Dem Vorstand gehören Prof. Dr. Christoph Kleine (Religionswissenschaft) und Prof. Dr. Monika Wohlrab-Sahr (Kulturwissenschaften) als Sprecher:innen sowie Prof. Dr. Dmitri van den Bersselaar (Afrikastudien), Prof. Dr. Klaus Fitschen (Kirchengeschichte), Dr. Nikolas Broy (Religionswissenschaft), Dr. Silke Guelker (Kulturwissenschaften) und Johannes Duschka (KFG „Multiple Secularities“) an, im Rahmen seiner Tätigkeit in der KFG koordiniert letzterer die Aktivitäten der RA3.

Die Kolleg-Forschungsgruppe "Multiple Secularities – Beyond the West, beyond Modernities" (FOR 2344) ist das größte drittmittelfinanzierte Verbundprojekt in der RA3. Unter Bezug auf das in Leipzig entwickelte Konzept der Multiple Secularities werden die verschiedenen Konstellationen von Religiösem und Säkularem untersucht. „Säkularität“ bezeichnet dabei konzeptuelle und institutionelle Unterscheidungen religiöser und nichtreligiöser Sphären und Praktiken ohne deren wechselseitige Konstituierung aus dem Blick zu verlieren. Die Arrangements von Säkularität werden sowohl für „westliche“ wie „nicht-westliche“, für moderne wie vormoderne Formen eingehend untersucht. Auch 2021 konnten trotz der pandemischen Lage insgesamt 17 internationale Fellows mit ihrer spezifischen Expertise in der KFG begrüßt werden. Zudem befindet sich ein 7-bändiges Sourcebook zu „Global Secularities“ in Vorbereitung. .

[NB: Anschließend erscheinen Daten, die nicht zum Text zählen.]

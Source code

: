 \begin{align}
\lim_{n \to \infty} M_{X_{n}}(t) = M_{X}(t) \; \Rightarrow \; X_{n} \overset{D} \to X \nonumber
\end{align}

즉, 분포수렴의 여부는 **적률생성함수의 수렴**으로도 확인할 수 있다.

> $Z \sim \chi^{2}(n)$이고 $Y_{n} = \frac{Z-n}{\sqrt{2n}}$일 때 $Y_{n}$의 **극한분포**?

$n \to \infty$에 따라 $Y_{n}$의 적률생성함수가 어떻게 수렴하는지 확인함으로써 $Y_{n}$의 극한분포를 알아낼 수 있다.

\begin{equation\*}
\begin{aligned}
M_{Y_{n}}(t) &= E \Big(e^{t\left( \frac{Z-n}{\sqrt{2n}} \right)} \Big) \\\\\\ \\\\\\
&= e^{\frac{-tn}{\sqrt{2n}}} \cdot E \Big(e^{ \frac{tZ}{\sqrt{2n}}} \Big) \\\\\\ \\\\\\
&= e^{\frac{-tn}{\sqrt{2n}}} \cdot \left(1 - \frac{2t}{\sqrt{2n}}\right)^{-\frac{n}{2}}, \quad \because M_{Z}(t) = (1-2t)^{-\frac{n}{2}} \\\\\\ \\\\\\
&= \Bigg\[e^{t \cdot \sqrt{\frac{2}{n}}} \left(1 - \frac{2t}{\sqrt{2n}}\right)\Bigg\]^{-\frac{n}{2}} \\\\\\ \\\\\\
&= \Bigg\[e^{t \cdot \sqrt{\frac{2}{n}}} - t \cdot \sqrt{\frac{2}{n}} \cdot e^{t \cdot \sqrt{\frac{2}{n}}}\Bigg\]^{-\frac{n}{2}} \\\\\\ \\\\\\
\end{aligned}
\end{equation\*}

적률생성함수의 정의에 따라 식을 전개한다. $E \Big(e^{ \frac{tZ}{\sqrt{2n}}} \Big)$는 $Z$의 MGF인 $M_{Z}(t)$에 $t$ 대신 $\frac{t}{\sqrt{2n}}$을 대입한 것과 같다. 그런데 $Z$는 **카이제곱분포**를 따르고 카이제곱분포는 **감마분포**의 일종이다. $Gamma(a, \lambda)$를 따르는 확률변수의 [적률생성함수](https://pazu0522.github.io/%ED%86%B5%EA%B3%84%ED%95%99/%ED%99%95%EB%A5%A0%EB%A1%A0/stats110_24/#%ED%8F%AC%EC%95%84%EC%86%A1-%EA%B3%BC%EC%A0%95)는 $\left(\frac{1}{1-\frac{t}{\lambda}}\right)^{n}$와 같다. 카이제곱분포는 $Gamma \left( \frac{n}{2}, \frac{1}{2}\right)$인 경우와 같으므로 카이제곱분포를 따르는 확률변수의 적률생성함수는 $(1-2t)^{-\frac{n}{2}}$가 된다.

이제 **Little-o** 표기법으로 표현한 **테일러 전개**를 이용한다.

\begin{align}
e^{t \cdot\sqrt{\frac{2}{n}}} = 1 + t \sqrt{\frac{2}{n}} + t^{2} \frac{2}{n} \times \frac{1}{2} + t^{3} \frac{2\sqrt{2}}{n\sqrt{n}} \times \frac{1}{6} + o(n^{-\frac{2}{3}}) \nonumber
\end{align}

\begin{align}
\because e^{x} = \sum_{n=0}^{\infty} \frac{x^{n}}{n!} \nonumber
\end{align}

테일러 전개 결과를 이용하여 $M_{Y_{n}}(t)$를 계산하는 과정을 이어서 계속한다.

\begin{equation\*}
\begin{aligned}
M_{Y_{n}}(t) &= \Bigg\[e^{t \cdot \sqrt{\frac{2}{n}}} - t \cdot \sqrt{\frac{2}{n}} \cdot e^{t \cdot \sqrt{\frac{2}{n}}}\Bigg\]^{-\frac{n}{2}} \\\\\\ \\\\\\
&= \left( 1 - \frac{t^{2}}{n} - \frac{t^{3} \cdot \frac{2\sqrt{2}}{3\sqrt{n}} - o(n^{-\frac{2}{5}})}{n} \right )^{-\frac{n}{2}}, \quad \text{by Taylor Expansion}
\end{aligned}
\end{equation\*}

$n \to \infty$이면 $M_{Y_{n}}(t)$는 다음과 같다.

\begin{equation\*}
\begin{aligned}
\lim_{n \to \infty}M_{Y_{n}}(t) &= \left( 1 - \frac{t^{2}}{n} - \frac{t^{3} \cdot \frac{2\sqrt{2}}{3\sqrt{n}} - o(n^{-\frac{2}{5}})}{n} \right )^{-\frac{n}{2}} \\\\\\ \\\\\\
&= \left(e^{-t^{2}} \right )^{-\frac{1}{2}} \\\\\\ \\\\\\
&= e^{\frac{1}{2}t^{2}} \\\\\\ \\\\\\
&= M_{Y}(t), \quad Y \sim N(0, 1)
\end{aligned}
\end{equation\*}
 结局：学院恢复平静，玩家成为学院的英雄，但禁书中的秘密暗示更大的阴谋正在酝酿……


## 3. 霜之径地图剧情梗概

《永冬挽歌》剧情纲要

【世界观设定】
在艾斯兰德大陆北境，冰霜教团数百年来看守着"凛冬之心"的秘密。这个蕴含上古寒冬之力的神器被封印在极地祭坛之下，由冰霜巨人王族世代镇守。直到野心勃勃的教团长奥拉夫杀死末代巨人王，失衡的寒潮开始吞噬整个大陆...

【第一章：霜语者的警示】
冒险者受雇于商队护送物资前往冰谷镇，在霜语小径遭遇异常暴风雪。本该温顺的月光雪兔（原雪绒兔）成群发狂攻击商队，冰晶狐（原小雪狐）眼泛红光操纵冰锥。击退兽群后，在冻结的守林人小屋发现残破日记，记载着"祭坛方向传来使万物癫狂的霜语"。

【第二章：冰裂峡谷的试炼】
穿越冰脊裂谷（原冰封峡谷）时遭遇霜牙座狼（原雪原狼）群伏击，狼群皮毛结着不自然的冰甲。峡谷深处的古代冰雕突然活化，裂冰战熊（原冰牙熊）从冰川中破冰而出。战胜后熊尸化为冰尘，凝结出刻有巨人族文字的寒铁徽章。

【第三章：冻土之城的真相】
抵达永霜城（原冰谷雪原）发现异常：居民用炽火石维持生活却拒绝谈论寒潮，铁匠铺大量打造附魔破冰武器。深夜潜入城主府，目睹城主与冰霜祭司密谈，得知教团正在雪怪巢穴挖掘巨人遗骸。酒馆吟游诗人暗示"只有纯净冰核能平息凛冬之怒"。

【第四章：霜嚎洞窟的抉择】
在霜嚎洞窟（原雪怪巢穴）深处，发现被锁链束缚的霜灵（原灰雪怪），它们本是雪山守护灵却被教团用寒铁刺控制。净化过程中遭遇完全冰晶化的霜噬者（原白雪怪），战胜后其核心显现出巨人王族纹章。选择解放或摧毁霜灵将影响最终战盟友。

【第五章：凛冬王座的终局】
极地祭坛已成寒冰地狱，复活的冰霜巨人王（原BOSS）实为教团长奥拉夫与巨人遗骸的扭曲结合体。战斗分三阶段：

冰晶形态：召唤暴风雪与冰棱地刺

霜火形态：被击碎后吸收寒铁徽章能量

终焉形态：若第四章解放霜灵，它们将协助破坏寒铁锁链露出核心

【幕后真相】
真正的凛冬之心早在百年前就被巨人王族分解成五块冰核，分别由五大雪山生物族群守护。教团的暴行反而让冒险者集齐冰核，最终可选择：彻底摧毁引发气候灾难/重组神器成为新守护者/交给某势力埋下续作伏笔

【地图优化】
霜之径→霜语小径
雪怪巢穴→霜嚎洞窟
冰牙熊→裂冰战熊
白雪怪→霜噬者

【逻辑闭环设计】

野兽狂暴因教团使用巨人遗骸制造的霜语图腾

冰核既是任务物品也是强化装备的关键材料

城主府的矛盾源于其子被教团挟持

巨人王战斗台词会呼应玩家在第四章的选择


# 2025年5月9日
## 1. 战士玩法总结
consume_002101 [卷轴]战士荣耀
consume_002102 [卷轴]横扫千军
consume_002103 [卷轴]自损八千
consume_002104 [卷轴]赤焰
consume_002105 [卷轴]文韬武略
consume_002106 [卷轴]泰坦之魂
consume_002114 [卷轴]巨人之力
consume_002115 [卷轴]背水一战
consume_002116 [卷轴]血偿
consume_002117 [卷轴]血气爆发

Die RA 4 verbindet sozial- und kulturwissenschaftliche mit historischen Perspektiven auf globale Dynamiken, die den Paradoxien entspringen, die sich daraus ergeben, dass Menschen einerseits als wirkmächtige Akteure auftreten, die Veränderungen ihrer Umwelt durchsetzen, und zugleich auch als Betroffene übermächtigen Naturprozessen ausgesetzt sind, die sich ihrer Kontrolle entziehen. Der spezifische Fokus der RA 4 in diesem weiten Feld der Anthropozänforschung ist auf die Rolle von relativ kleinräumigen (und deshalb häufig sub-nationalen) Regionen als Arenen dieser globalen Dynamiken und Orte ihrer politischen und kulturellen Bearbeitung gerichtet. Im weltregionalen Vergleich wird in der RA 4 nach den Gründen für unterschiedliche Resilienz und Kreativität im Umgang mit dem Strukturwandel gefragt, der sich aus der Veränderung in der Verteilung und im Gebrauch von Ressourcen (etwa als Konsequenz der angestrebten Dekarbonisierung) ergibt. Dabei stehen Untersuchungen zur Transformation von Governance neben solchen, die die sozio-kulturellen Muster der Bewältigung globaler Herausforderungen beobachten und analysieren. RA 4 hat im Konzept des Forschungszentrums eine besondere Funktion als Brücke zur mitteldeutschen Forschung über Klima, Biodiversität und Gesundheit in den Natur- und Lebenswissenschaften.